Stored data entries:
_ _ _

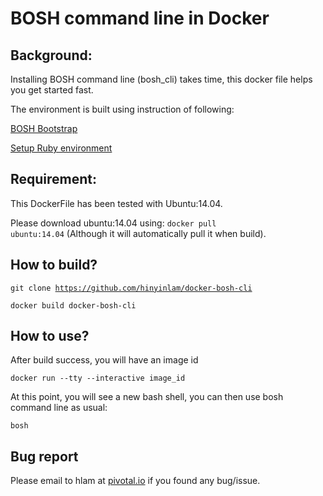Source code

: BOSH command line in Docker
==============

Background:
-------------
Installing BOSH command line (bosh_cli) takes time, this docker file helps you get started fast.

The environment is built using instruction of following:

[BOSH Bootstrap](http://docs.cloudfoundry.org/deploying/vsphere/deploying_micro_bosh.html)

[Setup Ruby environment](http://docs.cloudfoundry.org/deploying/common/install_ruby_rbenv.html)

Requirement:
-------------
This DockerFile has been tested with Ubuntu:14.04.

Please download ubuntu:14.04 using: <code>docker pull ubuntu:14.04</code> (Although it will automatically pull it when build).

How to build?
-------------
<code>git clone https://github.com/hinyinlam/docker-bosh-cli</code>

<code>docker build docker-bosh-cli</code>

How to use?
-------------
After build success, you will have an image id

<code>docker run --tty --interactive image_id</code>

At this point, you will see a new bash shell, you can then use bosh command line as usual:

<code>bosh</code>

Bug report
-------------
Please email to hlam at [pivotal.io](pivotal.io) if you found any bug/issue.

_ _ _

Please show the lines in the entries above that hold the string "deploying".

= Answer =
[BOSH Bootstrap](http://docs.cloudfoundry.org/deploying/vsphere/deploying_micro_bosh.html)
[Setup Ruby environment](http://docs.cloudfoundry.org/deploying/common/install_ruby_rbenv.html)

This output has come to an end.